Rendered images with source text
Start of Block

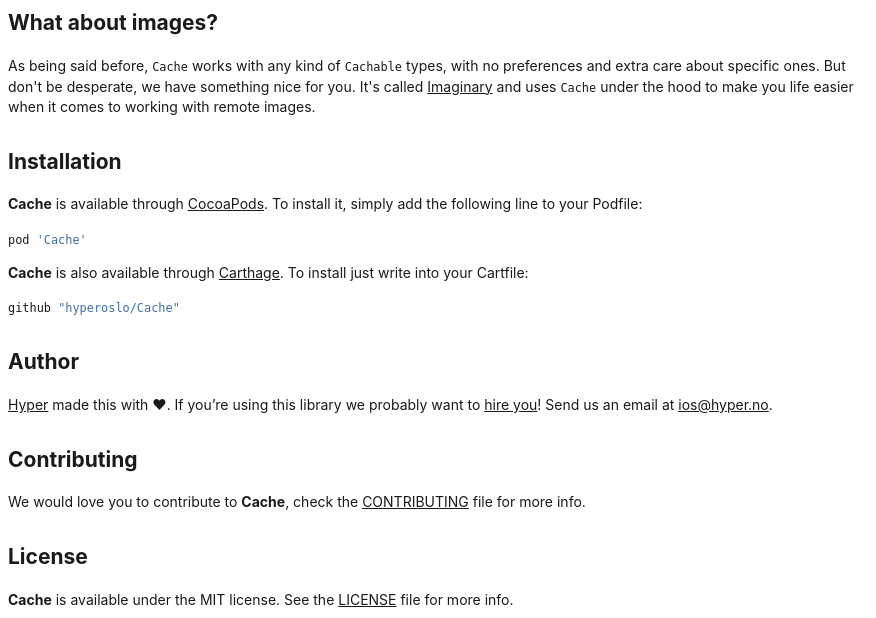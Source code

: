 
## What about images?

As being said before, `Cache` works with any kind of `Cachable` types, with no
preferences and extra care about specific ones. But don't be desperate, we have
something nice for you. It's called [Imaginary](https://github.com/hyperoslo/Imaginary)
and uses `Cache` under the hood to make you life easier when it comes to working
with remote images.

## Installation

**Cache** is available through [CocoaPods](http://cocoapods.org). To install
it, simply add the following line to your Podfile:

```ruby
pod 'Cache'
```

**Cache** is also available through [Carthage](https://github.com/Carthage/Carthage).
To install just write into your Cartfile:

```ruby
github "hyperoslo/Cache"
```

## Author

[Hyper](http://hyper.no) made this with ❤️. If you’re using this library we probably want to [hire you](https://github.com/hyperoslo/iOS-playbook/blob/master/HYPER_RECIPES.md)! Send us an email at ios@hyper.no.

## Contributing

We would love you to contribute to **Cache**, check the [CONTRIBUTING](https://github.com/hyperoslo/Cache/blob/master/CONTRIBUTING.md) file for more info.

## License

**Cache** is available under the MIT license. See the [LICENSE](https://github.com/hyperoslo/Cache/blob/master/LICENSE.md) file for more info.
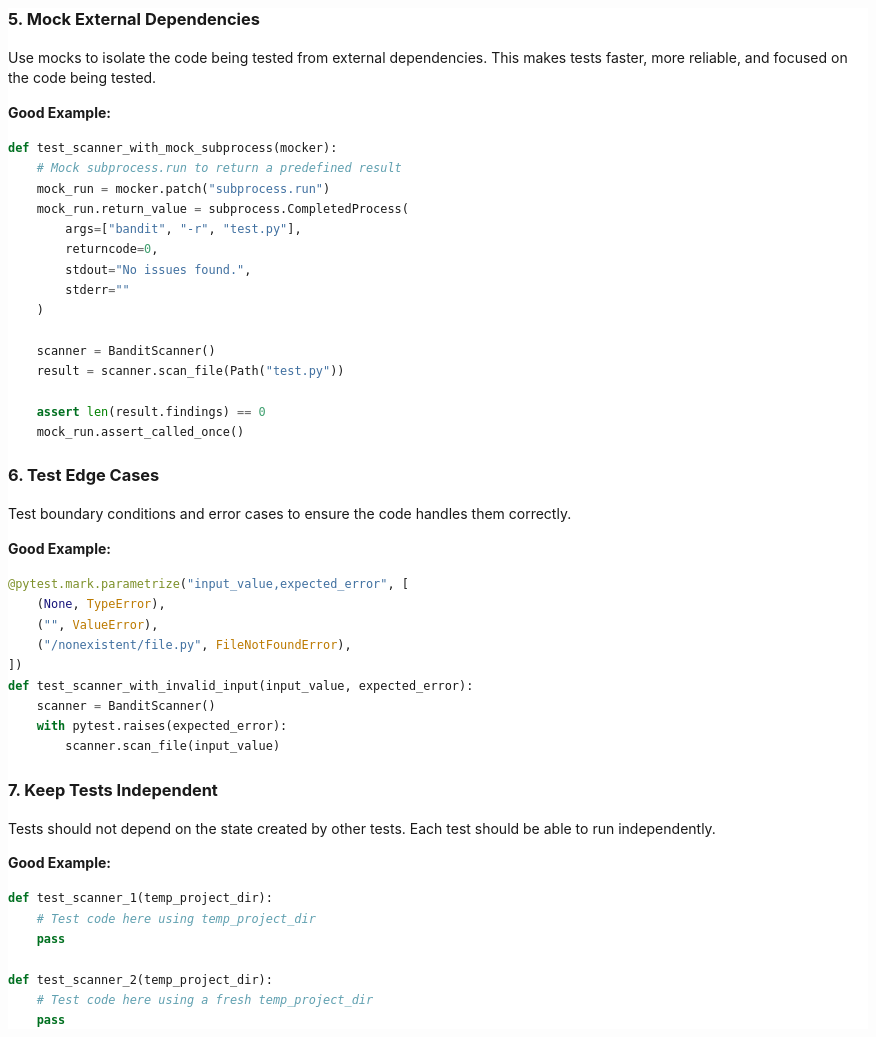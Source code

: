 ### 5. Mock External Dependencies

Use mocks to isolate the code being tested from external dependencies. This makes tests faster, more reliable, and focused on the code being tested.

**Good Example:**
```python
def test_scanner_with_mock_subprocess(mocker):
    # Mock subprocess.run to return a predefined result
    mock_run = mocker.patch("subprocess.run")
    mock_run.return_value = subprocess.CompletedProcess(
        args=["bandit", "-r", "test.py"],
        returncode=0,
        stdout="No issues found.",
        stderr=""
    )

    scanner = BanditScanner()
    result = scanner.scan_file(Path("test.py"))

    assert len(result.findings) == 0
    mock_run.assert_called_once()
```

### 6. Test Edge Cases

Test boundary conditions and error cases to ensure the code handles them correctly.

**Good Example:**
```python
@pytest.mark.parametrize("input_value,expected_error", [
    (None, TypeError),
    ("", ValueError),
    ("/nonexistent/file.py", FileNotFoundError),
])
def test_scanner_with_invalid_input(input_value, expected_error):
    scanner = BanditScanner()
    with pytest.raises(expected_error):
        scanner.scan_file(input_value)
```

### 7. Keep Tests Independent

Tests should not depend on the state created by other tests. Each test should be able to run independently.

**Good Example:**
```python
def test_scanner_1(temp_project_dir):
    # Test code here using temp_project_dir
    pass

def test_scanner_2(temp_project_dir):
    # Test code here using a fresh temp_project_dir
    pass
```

End of Block

* **Aim of the exercise**
Considering only the data above, return the lines in which "your" occurs.

* **Task answer**
it, simply add the following line to your Podfile:
To install just write into your Cartfile:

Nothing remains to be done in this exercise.